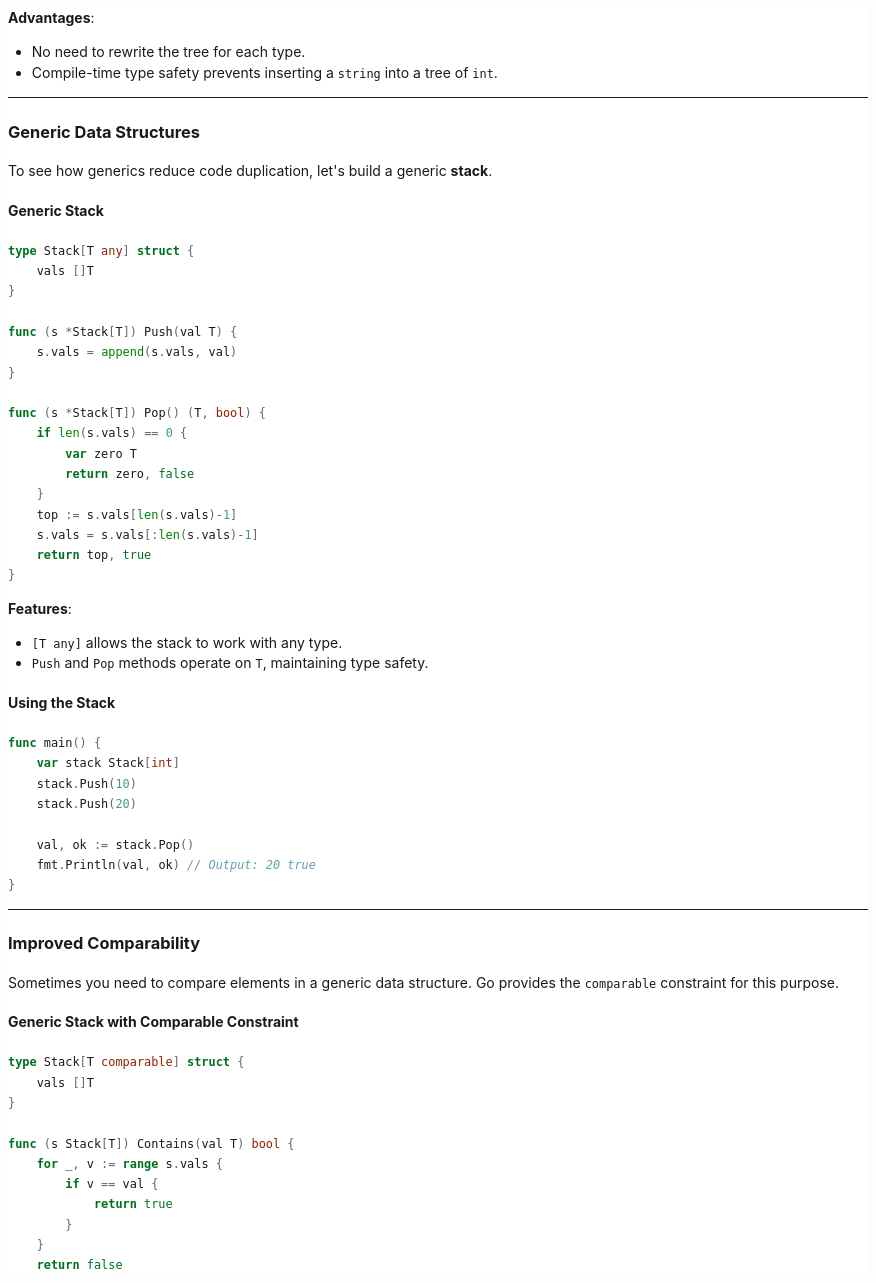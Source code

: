 **Advantages**:
- No need to rewrite the tree for each type.
- Compile-time type safety prevents inserting a `string` into a tree of `int`.

---

### **Generic Data Structures**
To see how generics reduce code duplication, let's build a generic **stack**.

#### **Generic Stack**
```go
type Stack[T any] struct {
    vals []T
}

func (s *Stack[T]) Push(val T) {
    s.vals = append(s.vals, val)
}

func (s *Stack[T]) Pop() (T, bool) {
    if len(s.vals) == 0 {
        var zero T
        return zero, false
    }
    top := s.vals[len(s.vals)-1]
    s.vals = s.vals[:len(s.vals)-1]
    return top, true
}
```

**Features**:
- `[T any]` allows the stack to work with any type.
- `Push` and `Pop` methods operate on `T`, maintaining type safety.

#### **Using the Stack**
```go
func main() {
    var stack Stack[int]
    stack.Push(10)
    stack.Push(20)

    val, ok := stack.Pop()
    fmt.Println(val, ok) // Output: 20 true
}
```

---

### **Improved Comparability**
Sometimes you need to compare elements in a generic data structure. Go provides the `comparable` constraint for this purpose.

#### **Generic Stack with Comparable Constraint**
```go
type Stack[T comparable] struct {
    vals []T
}

func (s Stack[T]) Contains(val T) bool {
    for _, v := range s.vals {
        if v == val {
            return true
        }
    }
    return false
```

****

Using the records above, gather all lines where the string "tree" is present.

§ SOLUTION
- No need to rewrite the tree for each type.
- Compile-time type safety prevents inserting a `string` into a tree of `int`.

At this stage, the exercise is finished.